======== RECORD SET
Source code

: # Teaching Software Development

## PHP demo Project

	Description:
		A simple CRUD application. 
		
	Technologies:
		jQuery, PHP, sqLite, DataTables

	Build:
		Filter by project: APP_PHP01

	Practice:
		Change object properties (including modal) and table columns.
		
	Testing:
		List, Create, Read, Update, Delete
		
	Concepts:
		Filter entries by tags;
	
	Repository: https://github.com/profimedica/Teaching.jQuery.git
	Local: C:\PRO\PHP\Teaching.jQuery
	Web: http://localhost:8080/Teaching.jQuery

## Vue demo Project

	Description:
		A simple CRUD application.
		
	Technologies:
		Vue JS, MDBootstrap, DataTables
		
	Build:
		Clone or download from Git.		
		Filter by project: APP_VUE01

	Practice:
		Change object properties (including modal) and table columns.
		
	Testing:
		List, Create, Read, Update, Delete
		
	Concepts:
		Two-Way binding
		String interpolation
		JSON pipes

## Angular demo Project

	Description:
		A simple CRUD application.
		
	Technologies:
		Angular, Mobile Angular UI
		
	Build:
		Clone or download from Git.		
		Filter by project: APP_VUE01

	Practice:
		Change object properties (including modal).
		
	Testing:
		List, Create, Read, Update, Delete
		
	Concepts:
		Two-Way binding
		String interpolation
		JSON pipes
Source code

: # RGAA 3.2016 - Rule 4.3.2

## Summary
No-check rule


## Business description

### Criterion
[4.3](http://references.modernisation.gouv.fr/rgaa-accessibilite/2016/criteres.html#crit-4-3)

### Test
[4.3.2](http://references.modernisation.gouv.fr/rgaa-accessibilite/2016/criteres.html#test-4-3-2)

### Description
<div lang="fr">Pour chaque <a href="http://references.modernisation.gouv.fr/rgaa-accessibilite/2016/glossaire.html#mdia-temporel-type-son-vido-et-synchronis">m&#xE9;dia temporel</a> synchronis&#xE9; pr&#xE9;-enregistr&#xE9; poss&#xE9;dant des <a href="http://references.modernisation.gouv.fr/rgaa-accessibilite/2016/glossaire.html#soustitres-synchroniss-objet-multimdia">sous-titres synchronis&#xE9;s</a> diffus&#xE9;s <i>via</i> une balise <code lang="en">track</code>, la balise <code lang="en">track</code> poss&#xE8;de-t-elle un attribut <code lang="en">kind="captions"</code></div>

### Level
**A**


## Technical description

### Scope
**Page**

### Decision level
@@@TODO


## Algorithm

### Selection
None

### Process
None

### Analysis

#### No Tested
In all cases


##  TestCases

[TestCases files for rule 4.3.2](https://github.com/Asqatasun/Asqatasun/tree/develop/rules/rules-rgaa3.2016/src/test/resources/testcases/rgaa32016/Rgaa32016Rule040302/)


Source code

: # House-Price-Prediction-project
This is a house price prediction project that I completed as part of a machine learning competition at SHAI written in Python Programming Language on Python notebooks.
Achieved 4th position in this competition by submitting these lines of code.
================
| ACTION ITEM |
Produce a verbatim copy of each record above.

| OUTPUT |
Source code

: # Teaching Software Development

## PHP demo Project

	Description:
		A simple CRUD application. 
		
	Technologies:
		jQuery, PHP, sqLite, DataTables

	Build:
		Filter by project: APP_PHP01

	Practice:
		Change object properties (including modal) and table columns.
		
	Testing:
		List, Create, Read, Update, Delete
		
	Concepts:
		Filter entries by tags;
	
	Repository: https://github.com/profimedica/Teaching.jQuery.git
	Local: C:\PRO\PHP\Teaching.jQuery
	Web: http://localhost:8080/Teaching.jQuery

## Vue demo Project

	Description:
		A simple CRUD application.
		
	Technologies:
		Vue JS, MDBootstrap, DataTables
		
	Build:
		Clone or download from Git.		
		Filter by project: APP_VUE01

	Practice:
		Change object properties (including modal) and table columns.
		
	Testing:
		List, Create, Read, Update, Delete
		
	Concepts:
		Two-Way binding
		String interpolation
		JSON pipes

## Angular demo Project

	Description:
		A simple CRUD application.
		
	Technologies:
		Angular, Mobile Angular UI
		
	Build:
		Clone or download from Git.		
		Filter by project: APP_VUE01

	Practice:
		Change object properties (including modal).
		
	Testing:
		List, Create, Read, Update, Delete
		
	Concepts:
		Two-Way binding
		String interpolation
		JSON pipes
Source code

: # RGAA 3.2016 - Rule 4.3.2

## Summary
No-check rule


## Business description

### Criterion
[4.3](http://references.modernisation.gouv.fr/rgaa-accessibilite/2016/criteres.html#crit-4-3)

### Test
[4.3.2](http://references.modernisation.gouv.fr/rgaa-accessibilite/2016/criteres.html#test-4-3-2)

### Description
<div lang="fr">Pour chaque <a href="http://references.modernisation.gouv.fr/rgaa-accessibilite/2016/glossaire.html#mdia-temporel-type-son-vido-et-synchronis">m&#xE9;dia temporel</a> synchronis&#xE9; pr&#xE9;-enregistr&#xE9; poss&#xE9;dant des <a href="http://references.modernisation.gouv.fr/rgaa-accessibilite/2016/glossaire.html#soustitres-synchroniss-objet-multimdia">sous-titres synchronis&#xE9;s</a> diffus&#xE9;s <i>via</i> une balise <code lang="en">track</code>, la balise <code lang="en">track</code> poss&#xE8;de-t-elle un attribut <code lang="en">kind="captions"</code></div>

### Level
**A**


## Technical description

### Scope
**Page**

### Decision level
@@@TODO


## Algorithm

### Selection
None

### Process
None

### Analysis

#### No Tested
In all cases


##  TestCases

[TestCases files for rule 4.3.2](https://github.com/Asqatasun/Asqatasun/tree/develop/rules/rules-rgaa3.2016/src/test/resources/testcases/rgaa32016/Rgaa32016Rule040302/)


Source code

: # House-Price-Prediction-project
This is a house price prediction project that I completed as part of a machine learning competition at SHAI written in Python Programming Language on Python notebooks.
Achieved 4th position in this competition by submitting these lines of code.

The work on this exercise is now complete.